Quem esteve presente no Sambódromo do Rio de Janeiro durante o primeiro dia de desfiles do Grupo Especial de escolas de samba, teve a oportunidade de presenciar uma mostra de propaganda voltada para exaltar um pré-candidato à presidência, o presidente Lula. A Acadêmicos de Niterói, recém-promovida à elite do carnaval carioca, prestou homenagem a Lula com o enredo ‘Do alto do mulungu surge a esperança: Lula, o operário do Brasil’. Antes do desfile, ações no TSE tentaram impedir a homenagem, sem sucesso, gerando discussões sobre a imparcialidade do Tribunal.
O desfile da escola incluiu provocações a Jair Bolsonaro, representado como o palhaço Bozo, e a reincidência da narrativa do ‘golpe’ que retirou Dilma Rousseff da Presidência, com Michel Temer caracterizado como um ladrão de faixa presidencial. Além disso, houve também momentos de preconceito contra evangélicos e conservadores, retratados de forma pejorativa. O foco principal da apresentação foi a glorificação da biografia de Lula, com visíveis apelos políticos visando as eleições deste ano.
A letra do samba fazia referências a slogans clássicos de campanha de Lula, como ‘olê, olê, olê, olá, Lula! Lula!’, e abordava questões que provavelmente estarão em destaque na campanha eleitoral, como a ‘soberania’ em relação a ‘tarifas e sanções’ e a ‘comida na mesa do trabalhador’. Além disso, foram feitas menções ao número 13, associado ao PT e a Lula.
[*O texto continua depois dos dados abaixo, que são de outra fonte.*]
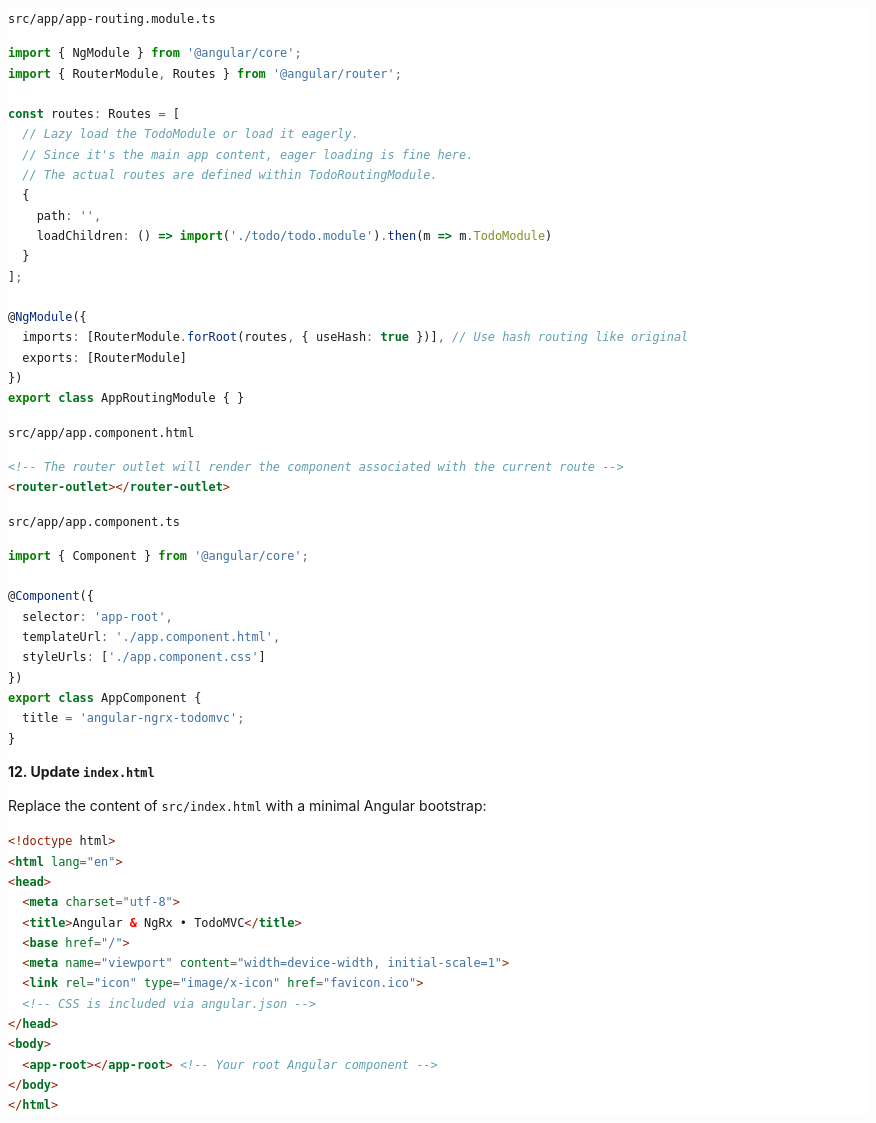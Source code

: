 `src/app/app-routing.module.ts`
```typescript
import { NgModule } from '@angular/core';
import { RouterModule, Routes } from '@angular/router';

const routes: Routes = [
  // Lazy load the TodoModule or load it eagerly.
  // Since it's the main app content, eager loading is fine here.
  // The actual routes are defined within TodoRoutingModule.
  {
    path: '',
    loadChildren: () => import('./todo/todo.module').then(m => m.TodoModule)
  }
];

@NgModule({
  imports: [RouterModule.forRoot(routes, { useHash: true })], // Use hash routing like original
  exports: [RouterModule]
})
export class AppRoutingModule { }
```

`src/app/app.component.html`
```html
<!-- The router outlet will render the component associated with the current route -->
<router-outlet></router-outlet>
```

`src/app/app.component.ts`
```typescript
import { Component } from '@angular/core';

@Component({
  selector: 'app-root',
  templateUrl: './app.component.html',
  styleUrls: ['./app.component.css']
})
export class AppComponent {
  title = 'angular-ngrx-todomvc';
}
```

**12. Update `index.html`**

Replace the content of `src/index.html` with a minimal Angular bootstrap:

```html
<!doctype html>
<html lang="en">
<head>
  <meta charset="utf-8">
  <title>Angular & NgRx • TodoMVC</title>
  <base href="/">
  <meta name="viewport" content="width=device-width, initial-scale=1">
  <link rel="icon" type="image/x-icon" href="favicon.ico">
  <!-- CSS is included via angular.json -->
</head>
<body>
  <app-root></app-root> <!-- Your root Angular component -->
</body>
</html>
```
Integrantes da escola realizaram gestos simbólicos, como desenharem um ‘L’, e Lula esteve presente na Marquês de Sapucaí para confraternizar.
As comparações entre a postura do TSE em relação a Lula e Bolsonaro têm sido levantadas, principalmente após Bolsonaro ser considerado inelegível por ‘abuso de poder político e uso indevido dos meios de comunicação’ devido a uma reunião com embaixadores. A ministra Cármen Lúcia, por exemplo, votou de forma distinta em casos similares, o que gera questionamentos sobre a imparcialidade da corte eleitoral na avaliação dos desfiles e eventos políticos. A discussão sobre os critérios utilizados pelo TSE promete se intensificar diante do contexto político atual.